Тут снова освободился первый Ленин, и я оставила идейного сахаровца безо всякого сожаления. «А давно ли вы, – вернулась я к разговору, – и почему?…» – «Я, знаете, в пионерском лагере инструктором работал, – рассказывал словоохотливый вождь. – И вот работаю-работаю, и замечаю: нравится мне людьми-то руководить. Получается, знаете. И вот так работаю, год за годом, и чувствую: а что! Могу ведь и большее!
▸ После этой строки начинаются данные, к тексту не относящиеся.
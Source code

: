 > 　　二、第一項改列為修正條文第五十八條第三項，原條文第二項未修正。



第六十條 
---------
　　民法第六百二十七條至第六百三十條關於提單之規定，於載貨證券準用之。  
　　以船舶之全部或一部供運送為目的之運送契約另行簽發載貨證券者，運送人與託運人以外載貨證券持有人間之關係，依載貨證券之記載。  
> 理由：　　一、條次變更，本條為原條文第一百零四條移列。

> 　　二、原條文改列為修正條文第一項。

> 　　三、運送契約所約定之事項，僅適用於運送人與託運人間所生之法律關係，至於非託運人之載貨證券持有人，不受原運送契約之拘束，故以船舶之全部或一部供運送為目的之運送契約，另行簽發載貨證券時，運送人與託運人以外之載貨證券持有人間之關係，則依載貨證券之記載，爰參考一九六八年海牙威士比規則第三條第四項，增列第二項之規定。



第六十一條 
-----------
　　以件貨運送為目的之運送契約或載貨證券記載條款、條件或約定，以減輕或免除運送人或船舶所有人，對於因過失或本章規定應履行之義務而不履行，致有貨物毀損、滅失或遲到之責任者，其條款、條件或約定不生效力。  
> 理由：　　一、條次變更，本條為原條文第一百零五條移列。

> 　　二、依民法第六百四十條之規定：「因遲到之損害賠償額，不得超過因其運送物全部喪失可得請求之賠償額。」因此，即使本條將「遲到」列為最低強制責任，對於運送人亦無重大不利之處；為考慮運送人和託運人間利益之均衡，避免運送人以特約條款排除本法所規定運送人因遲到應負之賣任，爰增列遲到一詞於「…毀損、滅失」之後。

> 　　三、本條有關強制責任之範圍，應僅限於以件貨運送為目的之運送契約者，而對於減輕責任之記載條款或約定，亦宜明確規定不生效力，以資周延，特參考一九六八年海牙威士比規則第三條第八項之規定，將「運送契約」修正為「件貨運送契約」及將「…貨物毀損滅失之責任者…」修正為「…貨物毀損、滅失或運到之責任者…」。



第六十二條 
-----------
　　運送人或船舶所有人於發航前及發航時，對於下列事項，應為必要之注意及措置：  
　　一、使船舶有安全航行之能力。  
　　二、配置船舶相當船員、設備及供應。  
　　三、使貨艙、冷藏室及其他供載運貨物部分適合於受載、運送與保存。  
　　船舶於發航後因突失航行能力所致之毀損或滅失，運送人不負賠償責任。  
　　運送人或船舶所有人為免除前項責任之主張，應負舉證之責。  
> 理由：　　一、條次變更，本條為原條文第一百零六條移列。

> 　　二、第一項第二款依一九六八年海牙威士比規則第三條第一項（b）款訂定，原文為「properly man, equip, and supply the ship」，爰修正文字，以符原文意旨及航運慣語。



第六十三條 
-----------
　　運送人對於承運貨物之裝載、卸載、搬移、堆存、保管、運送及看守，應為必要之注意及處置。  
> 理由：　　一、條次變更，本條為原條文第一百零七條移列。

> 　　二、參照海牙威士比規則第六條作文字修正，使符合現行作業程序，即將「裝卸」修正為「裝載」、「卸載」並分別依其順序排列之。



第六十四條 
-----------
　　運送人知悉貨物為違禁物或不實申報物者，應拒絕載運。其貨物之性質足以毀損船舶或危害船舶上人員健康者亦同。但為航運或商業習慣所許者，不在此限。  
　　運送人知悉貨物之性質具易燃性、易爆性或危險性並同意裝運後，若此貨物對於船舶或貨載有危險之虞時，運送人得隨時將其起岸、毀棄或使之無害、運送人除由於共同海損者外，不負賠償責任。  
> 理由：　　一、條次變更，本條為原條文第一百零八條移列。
И вот как-то так, знаете, одно, другое, потом вот грим этот, и пошло, и пошло, – не сразу, конечно, года два я вроде как стеснялся, – ну, готовился, конечно, труды читал, то-се, там… а последние два года работаю, сливаясь с образом… уже не знаю, где он, а где я…» – «Слушайте, Владимир Ильич, – сказала я, внезапно для себя самой проникаясь, – невозможно было не проникнуться, смотря в его вдохновенное лицо, хоть и загримированное, но все же омерзительно значительное, – слушайте, скажите мне, ведь вы же здесь завсегдатай, – а вот там наверху Ваня, мальчик, маленький, на аккордеоне играет, – он что, совсем-совсем ненастоящий?